THIS DAY IN HISTORY: Wallace assassination attempt
BY MOLLIE S. WATERS
The Greenville Standard
Few Alabama politicians have been as controversial as former Governor George C. Wallace.
Wallace was born in 1919 in Clio, Alabama, to a farming family.
According to an online Encyclopedia Britannica article, Wallace worked hard as a young man to achieve his goals.
“Wallace worked his way through the University of Alabama Law School, graduating in 1942,” states the website. “Following military service in World War II, he served as assistant state’s attorney (1946), after which he was elected to two terms in the state legislature.”
Wallace was later elected as a judge of the Third Judicial Circuit of Alabama in 1953, and in 1958, he began his efforts to become the governor of the state.
That year, he was not successful in becoming the Democratic nominee, but because he lost to a candidate who had been supported by the Ku Klux Klan, Wallace changed his moderate views on integration to becoming one of the leading politicians against it.
“Wallace soon became known as the ‘fighting judge’ owing to his defiance of the U.S. Commission on Civil Rights’ investigation of discrimination in black voting rights,” states the website.

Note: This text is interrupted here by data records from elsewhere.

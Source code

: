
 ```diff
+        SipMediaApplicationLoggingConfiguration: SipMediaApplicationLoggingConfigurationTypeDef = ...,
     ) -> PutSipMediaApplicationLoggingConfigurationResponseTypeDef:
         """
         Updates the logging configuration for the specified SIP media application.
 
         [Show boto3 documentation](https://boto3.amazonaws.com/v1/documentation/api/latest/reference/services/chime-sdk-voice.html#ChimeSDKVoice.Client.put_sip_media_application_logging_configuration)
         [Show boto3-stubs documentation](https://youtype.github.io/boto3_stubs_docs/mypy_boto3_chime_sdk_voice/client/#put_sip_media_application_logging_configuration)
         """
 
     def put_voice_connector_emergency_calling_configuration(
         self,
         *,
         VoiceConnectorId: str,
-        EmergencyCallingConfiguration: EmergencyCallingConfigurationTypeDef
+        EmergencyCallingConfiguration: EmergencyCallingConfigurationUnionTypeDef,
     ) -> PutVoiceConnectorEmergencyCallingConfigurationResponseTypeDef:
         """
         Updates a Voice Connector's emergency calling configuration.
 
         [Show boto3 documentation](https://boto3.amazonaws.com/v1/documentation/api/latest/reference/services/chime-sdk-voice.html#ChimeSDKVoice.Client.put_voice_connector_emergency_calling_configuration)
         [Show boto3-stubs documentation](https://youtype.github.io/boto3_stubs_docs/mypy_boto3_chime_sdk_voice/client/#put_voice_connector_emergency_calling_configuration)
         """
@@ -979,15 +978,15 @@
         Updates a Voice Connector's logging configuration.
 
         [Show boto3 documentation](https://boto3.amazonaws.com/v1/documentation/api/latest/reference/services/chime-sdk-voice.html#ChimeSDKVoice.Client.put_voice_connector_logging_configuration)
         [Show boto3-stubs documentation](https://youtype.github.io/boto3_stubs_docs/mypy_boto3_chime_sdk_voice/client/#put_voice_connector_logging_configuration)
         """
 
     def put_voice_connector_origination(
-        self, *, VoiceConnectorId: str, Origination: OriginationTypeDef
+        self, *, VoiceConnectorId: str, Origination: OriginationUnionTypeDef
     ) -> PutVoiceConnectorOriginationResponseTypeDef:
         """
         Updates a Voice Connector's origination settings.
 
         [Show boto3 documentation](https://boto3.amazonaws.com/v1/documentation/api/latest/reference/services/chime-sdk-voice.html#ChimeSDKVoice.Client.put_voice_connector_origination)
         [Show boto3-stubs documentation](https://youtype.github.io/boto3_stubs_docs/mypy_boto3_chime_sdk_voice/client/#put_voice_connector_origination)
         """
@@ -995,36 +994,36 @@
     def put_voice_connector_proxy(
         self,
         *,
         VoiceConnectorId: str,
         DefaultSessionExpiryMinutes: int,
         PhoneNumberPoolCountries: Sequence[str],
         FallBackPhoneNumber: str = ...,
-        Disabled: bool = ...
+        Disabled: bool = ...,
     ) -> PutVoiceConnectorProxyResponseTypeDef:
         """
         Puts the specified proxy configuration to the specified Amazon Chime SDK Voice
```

This view won him the governorship of Alabama in 1962, and he won national fame in 1963 when he swore to “stand in the schoolhouse door” to prevent black students from enrolling at the University of Alabama.
“Further confrontations at Tuskegee, Birmingham, Huntsville, and Mobile made him a nationwide symbol of intransigence toward racial integration in the schools,” states the online article. “Though a segregationist during this period, Wallace could more accurately be termed a populist who seized on the issues that appealed to the majority of his white constituents.
“The civil-rights issue was a means for him to enter the national spotlight.”
Wallace ran for the position of President of the United States of America (POTUS) in 1968, but he was defeated.
In 1972, he made his second bid to become POTUS, but it would never come to pass, for on May 15, 1972, Wallace was shot by Arthur Bremer, who was later determined to have several mental illnesses.
According to a History.com article about the assassination attempt, Bremer shot Wallace four times during an outdoor rally in Laurel, Maryland.
Wallace survived, but he was paralyzed from the waist down. Though he continued in politics, the presidency passed him by.
Yet, he would be elected as Alabama’s governor again in the 1980s.
“During the 1980s, Wallace’s politics shifted dramatically, especially in regard to race,” states the History.com website article about his assassination attempt. “He contacted civil rights leaders he had so forcibly opposed in the past and asked their forgiveness.
“In time, he gained the political support of Alabama’s growing African American electorate and in 1983 was elected Alabama governor for the last time with their overwhelming support.”
Wallace passed away on September 13, 1988.
Arthur Bremer, who attempted to kill Wallace, served 35 years of his sentence. He was released from prison in 2007, and he is still alive today.